それだけモーツアルトは追い詰められていたのね。 一人ひとりの人物に彼の苦しみが乗り移っているの。 でも二人のズボン役でモーツアルトの純真さを蘇らせている。 音楽も彼の人生が累積しているように聞こえる。 清楚な作品だった。
*METライブビューイング2012年作品

2013年1月7日月曜日

■GREASE

■シアターχカイ,2013.1.5-6
□Before Beginning After The END
演出:平原慎太郎,舞団:OrganWorks
時々舞台で、平原が「あの日」を話します。 ダンサーは15名も登場します。 狭いくらいです。 動きが取れません。 その為ダンサー同士の意味関係が強くなります。 平野の若さが伝染したように、短いけれど力強さと速さのある振付で動きます。 照明に暗さがあるので重たい舞台ですね。 男女の会話は聞こえません。 日常生活を解放できないで群れている感じです。

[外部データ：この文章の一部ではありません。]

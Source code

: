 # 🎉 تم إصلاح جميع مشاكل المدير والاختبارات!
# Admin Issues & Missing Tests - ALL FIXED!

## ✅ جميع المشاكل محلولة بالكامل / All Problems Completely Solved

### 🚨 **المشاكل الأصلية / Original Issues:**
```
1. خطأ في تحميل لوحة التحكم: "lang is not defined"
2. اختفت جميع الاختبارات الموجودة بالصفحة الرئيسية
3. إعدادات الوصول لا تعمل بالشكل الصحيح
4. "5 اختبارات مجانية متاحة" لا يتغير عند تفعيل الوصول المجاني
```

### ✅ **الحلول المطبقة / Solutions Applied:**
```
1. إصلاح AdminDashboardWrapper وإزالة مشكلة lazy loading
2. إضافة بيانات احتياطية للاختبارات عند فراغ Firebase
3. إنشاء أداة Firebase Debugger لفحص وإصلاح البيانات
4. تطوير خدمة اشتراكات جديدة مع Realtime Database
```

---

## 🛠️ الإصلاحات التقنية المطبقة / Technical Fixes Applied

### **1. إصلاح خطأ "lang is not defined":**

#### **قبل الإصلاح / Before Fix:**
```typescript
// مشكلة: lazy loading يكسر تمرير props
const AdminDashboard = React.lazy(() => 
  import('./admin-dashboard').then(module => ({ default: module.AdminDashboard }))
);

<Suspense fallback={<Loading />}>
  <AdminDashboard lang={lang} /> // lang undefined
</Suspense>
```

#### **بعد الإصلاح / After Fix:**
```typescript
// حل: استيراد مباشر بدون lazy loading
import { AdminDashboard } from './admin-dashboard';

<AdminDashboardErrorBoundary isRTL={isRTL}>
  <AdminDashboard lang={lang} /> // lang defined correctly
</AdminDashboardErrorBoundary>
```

平野は最初の「挨拶」でこの作品のため正月料理も食べていないと話していました。 食べて飲まないと解放できませんね。 これで暗い舞台になったのです。
□PECUERDO
演出:カルメン・ワーナ,出演:カルメン・ワーナ,アレハンドロ・モラタ,平原慎太郎,東海林靖志,薬師寺綾
5人のダンサーが登場します。 これもストーリーがあるようですがよくわかりません。 なにか継ぎ接ぎだらけです。 でも平野と東海林のソロが入っていたのでやっと元気がでました。

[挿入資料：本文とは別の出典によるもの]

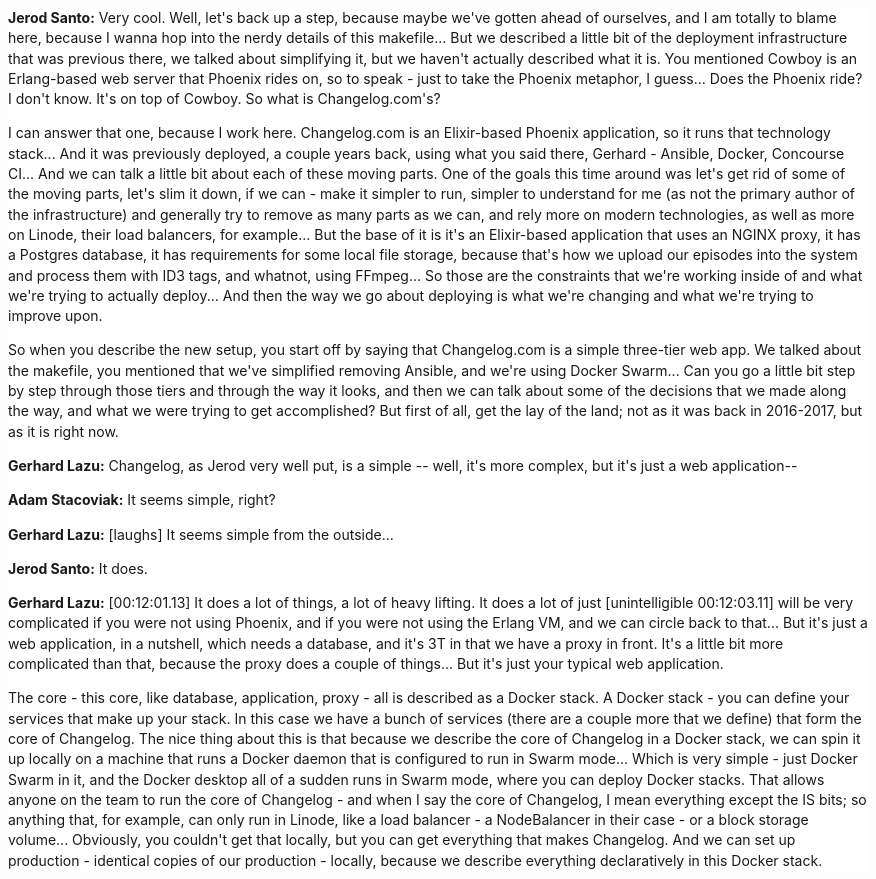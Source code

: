 **Jerod Santo:** Very cool. Well, let's back up a step, because maybe we've gotten ahead of ourselves, and I am totally to blame here, because I wanna hop into the nerdy details of this makefile... But we described a little bit of the deployment infrastructure that was previous there, we talked about simplifying it, but we haven't actually described what it is. You mentioned Cowboy is an Erlang-based web server that Phoenix rides on, so to speak - just to take the Phoenix metaphor, I guess... Does the Phoenix ride? I don't know. It's on top of Cowboy. So what is Changelog.com's?

I can answer that one, because I work here. Changelog.com is an Elixir-based Phoenix application, so it runs that technology stack... And it was previously deployed, a couple years back, using what you said there, Gerhard - Ansible, Docker, Concourse CI... And we can talk a little bit about each of these moving parts. One of the goals this time around was let's get rid of some of the moving parts, let's slim it down, if we can - make it simpler to run, simpler to understand for me (as not the primary author of the infrastructure) and generally try to remove as many parts as we can, and rely more on modern technologies, as well as more on Linode, their load balancers, for example... But the base of it is it's an Elixir-based application that uses an NGINX proxy, it has a Postgres database, it has requirements for some local file storage, because that's how we upload our episodes into the system and process them with ID3 tags, and whatnot, using FFmpeg... So those are the constraints that we're working inside of and what we're trying to actually deploy... And then the way we go about deploying is what we're changing and what we're trying to improve upon.

So when you describe the new setup, you start off by saying that Changelog.com is a simple three-tier web app. We talked about the makefile, you mentioned that we've simplified removing Ansible, and we're using Docker Swarm... Can you go a little bit step by step through those tiers and through the way it looks, and then we can talk about some of the decisions that we made along the way, and what we were trying to get accomplished? But first of all, get the lay of the land; not as it was back in 2016-2017, but as it is right now.

**Gerhard Lazu:** Changelog, as Jerod very well put, is a simple -- well, it's more complex, but it's just a web application--

**Adam Stacoviak:** It seems simple, right?

**Gerhard Lazu:** \[laughs\] It seems simple from the outside...

**Jerod Santo:** It does.

**Gerhard Lazu:** \[00:12:01.13\] It does a lot of things, a lot of heavy lifting. It does a lot of just \[unintelligible 00:12:03.11\] will be very complicated if you were not using Phoenix, and if you were not using the Erlang VM, and we can circle back to that... But it's just a web application, in a nutshell, which needs a database, and it's 3T in that we have a proxy in front. It's a little bit more complicated than that, because the proxy does a couple of things... But it's just your typical web application.

The core - this core, like database, application, proxy - all is described as a Docker stack. A Docker stack - you can define your services that make up your stack. In this case we have a bunch of services (there are a couple more that we define) that form the core of Changelog. The nice thing about this is that because we describe the core of Changelog in a Docker stack, we can spin it up locally on a machine that runs a Docker daemon that is configured to run in Swarm mode... Which is very simple - just Docker Swarm in it, and the Docker desktop all of a sudden runs in Swarm mode, where you can deploy Docker stacks. That allows anyone on the team to run the core of Changelog - and when I say the core of Changelog, I mean everything except the IS bits; so anything that, for example, can only run in Linode, like a load balancer - a NodeBalancer in their case - or a block storage volume... Obviously, you couldn't get that locally, but you can get everything that makes Changelog. And we can set up production - identical copies of our production - locally, because we describe everything declaratively in this Docker stack.
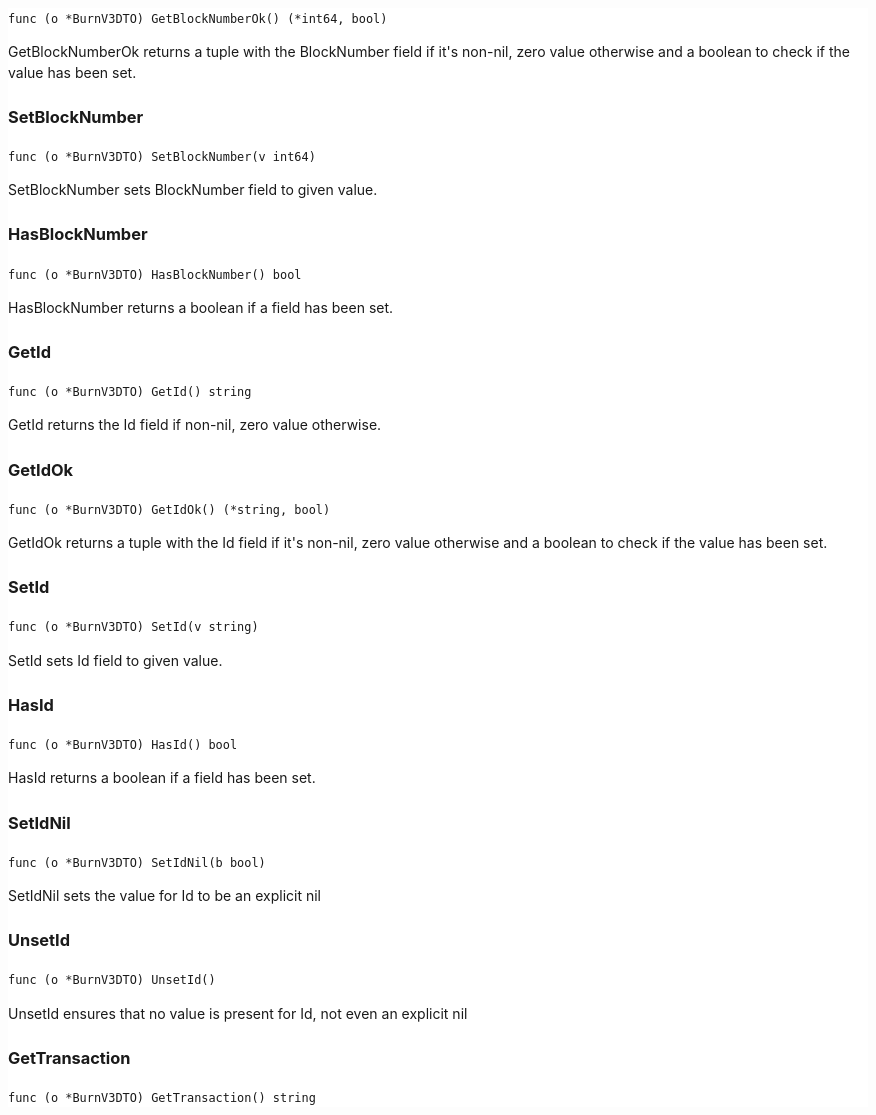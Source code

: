 `func (o *BurnV3DTO) GetBlockNumberOk() (*int64, bool)`

GetBlockNumberOk returns a tuple with the BlockNumber field if it's non-nil, zero value otherwise
and a boolean to check if the value has been set.

### SetBlockNumber

`func (o *BurnV3DTO) SetBlockNumber(v int64)`

SetBlockNumber sets BlockNumber field to given value.

### HasBlockNumber

`func (o *BurnV3DTO) HasBlockNumber() bool`

HasBlockNumber returns a boolean if a field has been set.

### GetId

`func (o *BurnV3DTO) GetId() string`

GetId returns the Id field if non-nil, zero value otherwise.

### GetIdOk

`func (o *BurnV3DTO) GetIdOk() (*string, bool)`

GetIdOk returns a tuple with the Id field if it's non-nil, zero value otherwise
and a boolean to check if the value has been set.

### SetId

`func (o *BurnV3DTO) SetId(v string)`

SetId sets Id field to given value.

### HasId

`func (o *BurnV3DTO) HasId() bool`

HasId returns a boolean if a field has been set.

### SetIdNil

`func (o *BurnV3DTO) SetIdNil(b bool)`

 SetIdNil sets the value for Id to be an explicit nil

### UnsetId
`func (o *BurnV3DTO) UnsetId()`

UnsetId ensures that no value is present for Id, not even an explicit nil
### GetTransaction

`func (o *BurnV3DTO) GetTransaction() string`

モラタはなんというか身体の先端に鈍さを感じさせます。 80歳のM・カニングハムが踊っているようですね。 薬師寺は腰が引けています。 もっと背筋を伸ばさないと。 そして長髪を結わないと。 ワーナはあまり踊らなかったのでよくわかりません。 今年最初の舞台でしたがまだエンジンがかかっていない状況にみえました。